Ferulic acid suppresses interleukin-1β-induced degeneration of chondrocytes isolated from patients with osteoarthritis through the SIRT1/AMPK/PGC-1α signaling pathway

Background: Interleukin-1 beta (IL-1 beta) is involved in osteoarthritis pathogenesis and mediates a series of toxic processes including the production of matrix metalloproteinase and inflammatory regulators which are suppressed by activation of silent information regulator 1 (SIRT1). We aimed to determine the effects of ferulic acid (FA) on IL-1 beta-induced osteoarthritis chondrocyte degeneration. Methods: We examined the effects of FA on osteoarthritis chondrocyte viability and SIRT1 activation. The impact of FA on IL-1 beta-induced osteoarthritis chondrocyte toxicity was determined by prostaglandin E2 (PGE(2)), nitrite, IL-6, components of the extracellular matrix, and markers of oxidative stress. Finally, we determined whether these effects were mediated through SIRT1 by inhibiting SIRT1 activity using SIRT1 inhibitor Sirtinol.
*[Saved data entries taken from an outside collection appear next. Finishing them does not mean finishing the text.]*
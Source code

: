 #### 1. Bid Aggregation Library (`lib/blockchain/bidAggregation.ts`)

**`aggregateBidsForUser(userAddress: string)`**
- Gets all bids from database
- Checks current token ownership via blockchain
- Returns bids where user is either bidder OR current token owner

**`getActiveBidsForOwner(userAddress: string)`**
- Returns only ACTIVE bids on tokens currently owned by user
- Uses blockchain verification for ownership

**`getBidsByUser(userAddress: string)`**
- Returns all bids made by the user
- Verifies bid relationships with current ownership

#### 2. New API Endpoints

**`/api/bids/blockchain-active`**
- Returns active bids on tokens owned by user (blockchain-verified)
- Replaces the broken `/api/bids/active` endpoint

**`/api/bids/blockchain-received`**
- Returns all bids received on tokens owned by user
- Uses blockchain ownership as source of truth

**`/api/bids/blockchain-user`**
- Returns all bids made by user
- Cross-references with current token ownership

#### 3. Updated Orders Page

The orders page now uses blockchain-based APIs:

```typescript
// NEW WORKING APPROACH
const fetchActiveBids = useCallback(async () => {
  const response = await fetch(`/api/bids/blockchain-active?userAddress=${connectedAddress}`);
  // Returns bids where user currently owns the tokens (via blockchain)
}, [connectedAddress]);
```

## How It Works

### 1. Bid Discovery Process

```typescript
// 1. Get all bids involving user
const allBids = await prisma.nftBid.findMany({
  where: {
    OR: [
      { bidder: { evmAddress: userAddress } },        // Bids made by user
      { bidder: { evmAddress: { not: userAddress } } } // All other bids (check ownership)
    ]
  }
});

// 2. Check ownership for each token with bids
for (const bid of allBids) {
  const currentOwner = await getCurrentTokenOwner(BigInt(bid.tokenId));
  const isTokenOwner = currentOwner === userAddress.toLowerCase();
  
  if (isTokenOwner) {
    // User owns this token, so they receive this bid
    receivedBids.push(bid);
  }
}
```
Results: We found that FA activated SIRT1/AMPK/PGC-1 alpha signaling pathway and attenuated IL-1 beta-induced osteoarthritis chondrocyte degeneration by suppressing the production of IL-6, PGE(2), nitrite, Collagen I, Runx-2, MMP-1, MMP-3, and MMP-13, enhancing Collagen II and Aggrecan expression and inhibiting oxidative stress. Inhibition of SIRT1 by Sirtinol attenuated the protective effects of FA. Conclusion: Our findings reveal that FA prevents IL-1 beta-induced osteoarthritis chondrocyte toxicity, which suggests that FA may be a potential therapy for osteoarthritis and warrants further investigation for its clinical application.